◆ Assignment: Find "MySQL, MongoDB, PostgreSQL" and "### Others 🌟" in the records below. Copy the lines holding them and every line between, exactly, and no others.

Source texts of formatted documents
_ _ _

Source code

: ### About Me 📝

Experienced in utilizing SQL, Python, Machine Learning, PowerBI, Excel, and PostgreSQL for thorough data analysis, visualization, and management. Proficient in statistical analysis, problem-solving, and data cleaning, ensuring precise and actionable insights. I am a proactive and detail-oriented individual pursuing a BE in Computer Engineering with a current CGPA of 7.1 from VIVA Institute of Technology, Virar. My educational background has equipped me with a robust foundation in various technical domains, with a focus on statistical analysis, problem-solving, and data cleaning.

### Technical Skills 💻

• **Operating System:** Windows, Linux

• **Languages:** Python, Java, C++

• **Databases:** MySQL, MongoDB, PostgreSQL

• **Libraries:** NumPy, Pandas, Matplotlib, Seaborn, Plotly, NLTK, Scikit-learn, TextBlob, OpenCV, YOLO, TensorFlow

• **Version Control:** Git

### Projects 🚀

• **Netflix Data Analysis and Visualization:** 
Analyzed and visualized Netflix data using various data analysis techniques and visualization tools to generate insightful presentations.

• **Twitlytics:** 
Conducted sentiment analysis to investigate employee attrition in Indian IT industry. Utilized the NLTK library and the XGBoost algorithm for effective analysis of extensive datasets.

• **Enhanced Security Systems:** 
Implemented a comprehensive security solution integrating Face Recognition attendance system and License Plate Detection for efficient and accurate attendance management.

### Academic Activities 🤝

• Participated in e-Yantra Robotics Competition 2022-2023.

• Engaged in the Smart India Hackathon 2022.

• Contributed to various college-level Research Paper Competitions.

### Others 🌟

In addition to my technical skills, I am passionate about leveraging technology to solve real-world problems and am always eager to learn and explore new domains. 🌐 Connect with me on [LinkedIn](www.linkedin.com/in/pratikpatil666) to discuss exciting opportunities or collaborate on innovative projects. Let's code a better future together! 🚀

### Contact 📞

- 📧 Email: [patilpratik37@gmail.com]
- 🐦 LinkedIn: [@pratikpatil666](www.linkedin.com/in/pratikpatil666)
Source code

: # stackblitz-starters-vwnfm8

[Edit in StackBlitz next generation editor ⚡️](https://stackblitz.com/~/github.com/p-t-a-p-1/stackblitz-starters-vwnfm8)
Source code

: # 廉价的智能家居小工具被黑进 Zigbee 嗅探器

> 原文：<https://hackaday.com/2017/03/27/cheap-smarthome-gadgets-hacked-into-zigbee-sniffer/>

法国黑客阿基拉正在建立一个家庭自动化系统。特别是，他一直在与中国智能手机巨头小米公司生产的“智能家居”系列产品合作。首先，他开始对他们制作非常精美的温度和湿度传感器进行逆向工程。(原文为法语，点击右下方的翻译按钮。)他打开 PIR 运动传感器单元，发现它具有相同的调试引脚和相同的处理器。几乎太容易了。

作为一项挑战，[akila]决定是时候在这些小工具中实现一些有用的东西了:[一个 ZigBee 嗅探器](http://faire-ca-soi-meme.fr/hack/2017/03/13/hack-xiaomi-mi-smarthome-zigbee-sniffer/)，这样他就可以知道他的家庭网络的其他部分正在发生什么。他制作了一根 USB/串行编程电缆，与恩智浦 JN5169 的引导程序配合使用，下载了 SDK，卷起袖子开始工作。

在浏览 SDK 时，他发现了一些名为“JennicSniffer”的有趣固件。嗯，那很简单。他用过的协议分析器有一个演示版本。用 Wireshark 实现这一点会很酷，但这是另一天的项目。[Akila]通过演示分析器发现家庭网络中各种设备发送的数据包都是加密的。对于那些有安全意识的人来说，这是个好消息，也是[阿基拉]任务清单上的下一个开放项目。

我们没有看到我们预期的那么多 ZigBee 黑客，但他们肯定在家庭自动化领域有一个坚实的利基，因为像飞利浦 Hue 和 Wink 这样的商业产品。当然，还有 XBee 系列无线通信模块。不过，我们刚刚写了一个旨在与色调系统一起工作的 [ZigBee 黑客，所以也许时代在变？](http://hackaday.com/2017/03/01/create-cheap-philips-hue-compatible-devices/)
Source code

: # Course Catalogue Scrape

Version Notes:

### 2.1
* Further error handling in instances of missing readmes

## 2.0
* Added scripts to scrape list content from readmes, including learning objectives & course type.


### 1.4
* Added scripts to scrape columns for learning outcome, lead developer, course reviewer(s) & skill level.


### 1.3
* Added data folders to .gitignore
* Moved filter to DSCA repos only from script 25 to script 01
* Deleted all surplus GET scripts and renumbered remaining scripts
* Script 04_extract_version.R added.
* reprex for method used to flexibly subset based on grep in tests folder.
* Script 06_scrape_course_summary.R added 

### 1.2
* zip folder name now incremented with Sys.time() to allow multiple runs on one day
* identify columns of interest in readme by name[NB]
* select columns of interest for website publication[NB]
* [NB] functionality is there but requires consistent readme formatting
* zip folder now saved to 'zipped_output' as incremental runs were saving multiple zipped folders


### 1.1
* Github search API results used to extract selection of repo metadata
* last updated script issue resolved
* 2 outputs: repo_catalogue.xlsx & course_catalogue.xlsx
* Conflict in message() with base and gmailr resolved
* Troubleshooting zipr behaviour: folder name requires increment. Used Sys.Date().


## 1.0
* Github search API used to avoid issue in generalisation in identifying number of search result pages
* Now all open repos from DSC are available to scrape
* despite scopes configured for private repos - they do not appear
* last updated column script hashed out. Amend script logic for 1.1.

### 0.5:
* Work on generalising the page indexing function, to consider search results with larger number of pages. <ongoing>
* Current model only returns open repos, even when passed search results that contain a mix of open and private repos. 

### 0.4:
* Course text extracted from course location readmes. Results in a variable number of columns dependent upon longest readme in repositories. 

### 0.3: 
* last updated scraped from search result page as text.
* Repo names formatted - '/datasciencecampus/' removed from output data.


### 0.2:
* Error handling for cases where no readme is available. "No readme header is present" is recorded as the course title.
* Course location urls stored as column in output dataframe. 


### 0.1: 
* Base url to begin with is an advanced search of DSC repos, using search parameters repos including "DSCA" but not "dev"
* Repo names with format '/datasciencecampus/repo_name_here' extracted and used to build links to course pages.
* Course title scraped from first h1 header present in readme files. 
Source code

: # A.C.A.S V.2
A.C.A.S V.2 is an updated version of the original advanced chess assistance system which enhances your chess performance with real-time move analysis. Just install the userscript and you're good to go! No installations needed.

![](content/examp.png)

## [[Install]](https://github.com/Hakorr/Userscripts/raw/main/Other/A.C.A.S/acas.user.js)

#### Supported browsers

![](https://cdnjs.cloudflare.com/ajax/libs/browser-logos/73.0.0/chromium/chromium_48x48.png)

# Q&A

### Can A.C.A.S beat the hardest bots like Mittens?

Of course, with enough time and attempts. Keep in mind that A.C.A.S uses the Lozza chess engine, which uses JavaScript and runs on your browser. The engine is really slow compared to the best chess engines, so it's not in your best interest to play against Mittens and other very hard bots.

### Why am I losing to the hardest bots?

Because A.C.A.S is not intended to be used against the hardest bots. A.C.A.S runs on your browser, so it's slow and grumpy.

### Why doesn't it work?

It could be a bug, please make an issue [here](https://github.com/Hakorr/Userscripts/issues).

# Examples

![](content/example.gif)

_ _ _

◆ Answer section:
• **Databases:** MySQL, MongoDB, PostgreSQL

• **Libraries:** NumPy, Pandas, Matplotlib, Seaborn, Plotly, NLTK, Scikit-learn, TextBlob, OpenCV, YOLO, TensorFlow

• **Version Control:** Git

### Projects 🚀

• **Netflix Data Analysis and Visualization:** 
Analyzed and visualized Netflix data using various data analysis techniques and visualization tools to generate insightful presentations.

• **Twitlytics:** 
Conducted sentiment analysis to investigate employee attrition in Indian IT industry. Utilized the NLTK library and the XGBoost algorithm for effective analysis of extensive datasets.

• **Enhanced Security Systems:** 
Implemented a comprehensive security solution integrating Face Recognition attendance system and License Plate Detection for efficient and accurate attendance management.

### Academic Activities 🤝

• Participated in e-Yantra Robotics Competition 2022-2023.

• Engaged in the Smart India Hackathon 2022.

• Contributed to various college-level Research Paper Competitions.

### Others 🌟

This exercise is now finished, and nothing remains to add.